Losing hope
I felt it coming, the air getting heavier even though the crowd of people didnt seem to grow. I guess it was the tension from going father than we had in those 17 years. The hopeful chants for freedom didnt help in getting rid of the ominous feeling I had upon crossing to ”their” territory, as if we had come to a point of no return.
I had always wondered what it would be like to have your life changed in an instant; but not like this, never like this. Above the cacophony of the protest, a different sound started to emerge. The rumbling of the motorcycles came to us as a herald of doom, and the world changed with single scream, Llegaron los colectivos!, those three words would create ripples in what until that point had been a protest full of hope.
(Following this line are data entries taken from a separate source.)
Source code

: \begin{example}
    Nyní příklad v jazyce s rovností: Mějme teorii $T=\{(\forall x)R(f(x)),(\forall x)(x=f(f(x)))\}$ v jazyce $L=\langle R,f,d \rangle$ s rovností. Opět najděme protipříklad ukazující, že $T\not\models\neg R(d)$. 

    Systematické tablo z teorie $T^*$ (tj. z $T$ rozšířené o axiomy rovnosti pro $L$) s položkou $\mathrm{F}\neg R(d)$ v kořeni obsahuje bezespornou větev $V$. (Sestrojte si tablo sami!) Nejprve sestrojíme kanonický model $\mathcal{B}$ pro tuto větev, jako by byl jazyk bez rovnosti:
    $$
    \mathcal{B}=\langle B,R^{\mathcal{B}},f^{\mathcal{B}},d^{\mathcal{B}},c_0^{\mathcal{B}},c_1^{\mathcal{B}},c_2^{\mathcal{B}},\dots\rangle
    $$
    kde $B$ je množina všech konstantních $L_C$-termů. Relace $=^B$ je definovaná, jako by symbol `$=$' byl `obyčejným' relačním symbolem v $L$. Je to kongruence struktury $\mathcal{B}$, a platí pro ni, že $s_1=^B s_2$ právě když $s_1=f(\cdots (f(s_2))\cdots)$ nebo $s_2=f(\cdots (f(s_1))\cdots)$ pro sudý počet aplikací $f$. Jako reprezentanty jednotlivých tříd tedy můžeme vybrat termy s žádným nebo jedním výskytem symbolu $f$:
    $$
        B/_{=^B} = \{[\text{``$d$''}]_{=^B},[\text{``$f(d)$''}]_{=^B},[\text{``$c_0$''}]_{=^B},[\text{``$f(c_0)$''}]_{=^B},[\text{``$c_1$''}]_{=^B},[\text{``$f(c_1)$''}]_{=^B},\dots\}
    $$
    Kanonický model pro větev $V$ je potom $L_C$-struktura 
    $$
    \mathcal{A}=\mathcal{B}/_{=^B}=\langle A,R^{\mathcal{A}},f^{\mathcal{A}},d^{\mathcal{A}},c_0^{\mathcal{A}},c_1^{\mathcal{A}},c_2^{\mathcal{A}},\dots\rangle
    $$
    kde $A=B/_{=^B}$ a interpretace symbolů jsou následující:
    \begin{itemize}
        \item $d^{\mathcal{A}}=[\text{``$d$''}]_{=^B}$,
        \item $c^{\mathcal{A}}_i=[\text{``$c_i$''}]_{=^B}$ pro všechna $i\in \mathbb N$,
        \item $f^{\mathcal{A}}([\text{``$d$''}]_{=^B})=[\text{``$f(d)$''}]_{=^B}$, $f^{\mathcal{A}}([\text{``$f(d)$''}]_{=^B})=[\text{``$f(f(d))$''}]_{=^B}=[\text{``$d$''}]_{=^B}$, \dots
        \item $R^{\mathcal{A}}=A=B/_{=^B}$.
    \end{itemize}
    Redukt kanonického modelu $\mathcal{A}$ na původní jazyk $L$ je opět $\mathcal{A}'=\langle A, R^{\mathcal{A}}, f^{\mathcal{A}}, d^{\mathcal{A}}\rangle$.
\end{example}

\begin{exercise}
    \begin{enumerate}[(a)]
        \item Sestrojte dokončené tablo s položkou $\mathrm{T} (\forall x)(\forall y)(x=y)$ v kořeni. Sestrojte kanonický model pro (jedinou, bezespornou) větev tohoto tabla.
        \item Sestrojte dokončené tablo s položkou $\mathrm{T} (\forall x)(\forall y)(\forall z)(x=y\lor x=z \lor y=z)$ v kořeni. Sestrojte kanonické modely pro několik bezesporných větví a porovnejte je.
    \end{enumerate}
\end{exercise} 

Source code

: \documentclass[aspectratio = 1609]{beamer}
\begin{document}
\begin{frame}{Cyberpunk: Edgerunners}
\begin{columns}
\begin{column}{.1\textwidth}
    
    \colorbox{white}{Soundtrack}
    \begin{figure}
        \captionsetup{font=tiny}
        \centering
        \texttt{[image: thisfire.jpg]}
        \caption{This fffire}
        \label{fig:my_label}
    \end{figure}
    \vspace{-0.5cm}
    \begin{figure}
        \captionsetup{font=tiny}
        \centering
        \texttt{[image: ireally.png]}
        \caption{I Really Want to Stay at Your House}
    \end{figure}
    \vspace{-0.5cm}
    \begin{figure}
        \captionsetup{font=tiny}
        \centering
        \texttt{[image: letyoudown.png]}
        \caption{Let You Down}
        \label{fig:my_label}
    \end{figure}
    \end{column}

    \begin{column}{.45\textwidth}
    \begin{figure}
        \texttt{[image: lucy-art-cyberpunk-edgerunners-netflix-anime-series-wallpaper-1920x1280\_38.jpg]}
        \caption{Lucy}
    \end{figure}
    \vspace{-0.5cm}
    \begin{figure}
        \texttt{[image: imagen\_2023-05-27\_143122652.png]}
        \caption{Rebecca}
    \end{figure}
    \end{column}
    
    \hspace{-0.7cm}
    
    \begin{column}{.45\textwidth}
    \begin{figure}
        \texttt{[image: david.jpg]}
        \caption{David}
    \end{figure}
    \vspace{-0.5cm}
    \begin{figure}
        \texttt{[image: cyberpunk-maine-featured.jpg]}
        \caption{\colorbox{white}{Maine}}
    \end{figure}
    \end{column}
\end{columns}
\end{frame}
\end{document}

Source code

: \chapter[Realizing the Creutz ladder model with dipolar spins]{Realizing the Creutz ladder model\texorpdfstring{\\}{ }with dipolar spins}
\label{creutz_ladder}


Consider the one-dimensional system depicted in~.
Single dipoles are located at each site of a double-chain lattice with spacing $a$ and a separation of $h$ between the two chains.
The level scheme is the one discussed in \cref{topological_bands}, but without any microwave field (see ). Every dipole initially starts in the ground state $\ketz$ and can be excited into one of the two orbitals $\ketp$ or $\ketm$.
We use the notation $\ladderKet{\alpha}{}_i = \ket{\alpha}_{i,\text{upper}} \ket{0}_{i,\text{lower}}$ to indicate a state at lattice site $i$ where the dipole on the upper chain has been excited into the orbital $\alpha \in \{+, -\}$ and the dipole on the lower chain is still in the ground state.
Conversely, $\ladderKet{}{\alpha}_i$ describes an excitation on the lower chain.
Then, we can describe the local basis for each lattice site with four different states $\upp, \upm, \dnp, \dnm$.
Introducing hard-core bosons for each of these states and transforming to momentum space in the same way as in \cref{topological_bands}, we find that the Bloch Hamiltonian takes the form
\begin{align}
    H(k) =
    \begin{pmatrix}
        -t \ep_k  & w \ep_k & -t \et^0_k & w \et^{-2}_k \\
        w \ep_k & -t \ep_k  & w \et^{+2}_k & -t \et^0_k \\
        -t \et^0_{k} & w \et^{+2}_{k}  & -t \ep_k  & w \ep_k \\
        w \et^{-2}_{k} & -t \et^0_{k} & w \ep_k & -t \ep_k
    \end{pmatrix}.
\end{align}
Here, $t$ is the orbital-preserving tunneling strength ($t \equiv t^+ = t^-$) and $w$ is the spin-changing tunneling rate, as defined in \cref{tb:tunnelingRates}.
And then all hell broke loose.
The first gunshots broke through the air, and terror took over. I ducked and grabbed my cousin as I saw the first one fall, the world turned to slow motion as this young man, this hopeful man was murdered for an ideology, his body hitting the ground as a testament of the absurdity of existence. It was a sorrow filled day for the cause of freedom as death relished in the lowliest part of human condition. For he was the first, but not the last.
Its hard to say how we got out of there alive, but one thing is certain, we all lost a part of ourselves that day. Some lost their lives, I was in the lucky group that only lost hope, hope in mankind.